## Data for this task
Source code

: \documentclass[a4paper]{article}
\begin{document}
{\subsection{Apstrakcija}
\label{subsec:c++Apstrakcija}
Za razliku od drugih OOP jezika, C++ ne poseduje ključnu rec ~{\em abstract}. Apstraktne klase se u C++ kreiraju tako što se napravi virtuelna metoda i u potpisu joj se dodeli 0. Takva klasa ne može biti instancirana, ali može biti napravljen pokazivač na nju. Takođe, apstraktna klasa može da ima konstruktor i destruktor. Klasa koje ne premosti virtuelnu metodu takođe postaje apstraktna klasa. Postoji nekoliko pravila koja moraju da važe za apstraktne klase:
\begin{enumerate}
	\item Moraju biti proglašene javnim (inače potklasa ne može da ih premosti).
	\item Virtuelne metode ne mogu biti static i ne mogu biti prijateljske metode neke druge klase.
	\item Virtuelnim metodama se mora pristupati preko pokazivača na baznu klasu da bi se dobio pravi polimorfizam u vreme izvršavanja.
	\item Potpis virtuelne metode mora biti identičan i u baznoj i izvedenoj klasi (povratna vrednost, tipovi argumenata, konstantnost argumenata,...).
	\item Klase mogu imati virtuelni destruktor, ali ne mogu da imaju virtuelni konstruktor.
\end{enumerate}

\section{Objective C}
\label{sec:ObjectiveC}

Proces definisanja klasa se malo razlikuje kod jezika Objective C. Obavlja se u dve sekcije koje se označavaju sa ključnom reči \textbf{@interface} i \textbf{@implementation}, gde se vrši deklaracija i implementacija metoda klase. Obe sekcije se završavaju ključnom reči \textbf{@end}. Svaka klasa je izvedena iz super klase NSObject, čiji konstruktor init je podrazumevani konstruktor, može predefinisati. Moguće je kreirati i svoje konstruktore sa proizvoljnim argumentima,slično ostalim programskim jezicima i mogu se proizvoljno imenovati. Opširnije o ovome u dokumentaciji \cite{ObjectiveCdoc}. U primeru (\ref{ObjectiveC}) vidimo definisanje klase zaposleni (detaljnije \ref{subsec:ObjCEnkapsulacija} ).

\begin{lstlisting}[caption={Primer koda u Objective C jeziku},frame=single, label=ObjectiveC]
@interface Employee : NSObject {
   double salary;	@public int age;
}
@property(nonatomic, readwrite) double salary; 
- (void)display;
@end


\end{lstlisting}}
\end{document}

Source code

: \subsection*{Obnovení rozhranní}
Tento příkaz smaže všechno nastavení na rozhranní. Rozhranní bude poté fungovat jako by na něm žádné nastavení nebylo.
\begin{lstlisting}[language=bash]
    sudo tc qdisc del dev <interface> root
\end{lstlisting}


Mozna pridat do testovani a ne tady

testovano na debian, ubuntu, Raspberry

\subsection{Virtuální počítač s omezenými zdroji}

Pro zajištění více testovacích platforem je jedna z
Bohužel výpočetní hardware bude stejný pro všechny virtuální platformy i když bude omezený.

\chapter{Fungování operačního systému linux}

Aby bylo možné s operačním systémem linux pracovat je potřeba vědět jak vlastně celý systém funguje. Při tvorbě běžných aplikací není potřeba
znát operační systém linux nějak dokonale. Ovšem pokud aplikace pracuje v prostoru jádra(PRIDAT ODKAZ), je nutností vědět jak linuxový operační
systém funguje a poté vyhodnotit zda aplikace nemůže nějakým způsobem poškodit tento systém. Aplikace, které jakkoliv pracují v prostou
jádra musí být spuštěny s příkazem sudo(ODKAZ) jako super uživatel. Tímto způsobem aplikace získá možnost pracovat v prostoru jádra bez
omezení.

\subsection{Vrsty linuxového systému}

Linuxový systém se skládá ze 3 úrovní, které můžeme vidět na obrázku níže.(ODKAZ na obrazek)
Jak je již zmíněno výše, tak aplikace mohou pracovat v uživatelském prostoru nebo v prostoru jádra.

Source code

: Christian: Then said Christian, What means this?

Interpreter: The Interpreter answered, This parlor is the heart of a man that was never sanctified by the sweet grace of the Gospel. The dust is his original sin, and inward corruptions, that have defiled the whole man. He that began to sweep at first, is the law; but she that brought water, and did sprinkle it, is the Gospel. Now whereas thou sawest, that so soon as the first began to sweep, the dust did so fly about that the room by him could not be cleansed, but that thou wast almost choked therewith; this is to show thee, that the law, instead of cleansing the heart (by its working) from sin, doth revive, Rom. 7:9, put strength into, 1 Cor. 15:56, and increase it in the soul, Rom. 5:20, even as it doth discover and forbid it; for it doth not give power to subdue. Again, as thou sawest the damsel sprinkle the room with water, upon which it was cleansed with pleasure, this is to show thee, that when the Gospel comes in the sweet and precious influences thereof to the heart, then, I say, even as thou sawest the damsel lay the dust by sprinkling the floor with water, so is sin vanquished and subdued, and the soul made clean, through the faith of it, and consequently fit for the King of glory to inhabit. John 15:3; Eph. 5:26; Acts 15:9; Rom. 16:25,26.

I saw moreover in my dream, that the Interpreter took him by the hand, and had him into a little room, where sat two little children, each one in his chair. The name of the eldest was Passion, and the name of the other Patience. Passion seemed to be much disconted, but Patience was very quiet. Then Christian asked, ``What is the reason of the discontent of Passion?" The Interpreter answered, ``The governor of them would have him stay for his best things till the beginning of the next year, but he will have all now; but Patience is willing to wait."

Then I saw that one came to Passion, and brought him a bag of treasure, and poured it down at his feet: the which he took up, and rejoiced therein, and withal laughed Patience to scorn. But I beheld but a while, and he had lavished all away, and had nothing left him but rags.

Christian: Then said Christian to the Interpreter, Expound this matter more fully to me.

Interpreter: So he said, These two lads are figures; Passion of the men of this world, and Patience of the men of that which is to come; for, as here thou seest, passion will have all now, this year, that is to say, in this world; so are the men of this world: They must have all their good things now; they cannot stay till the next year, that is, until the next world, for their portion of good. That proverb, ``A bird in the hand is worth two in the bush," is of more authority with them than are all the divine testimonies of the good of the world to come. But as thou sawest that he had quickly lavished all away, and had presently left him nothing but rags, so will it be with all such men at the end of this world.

## The task
The job here is to find each line above with the word "Apstrakcija" and copy it.

## Response
{\subsection{Apstrakcija}
\label{subsec:c++Apstrakcija}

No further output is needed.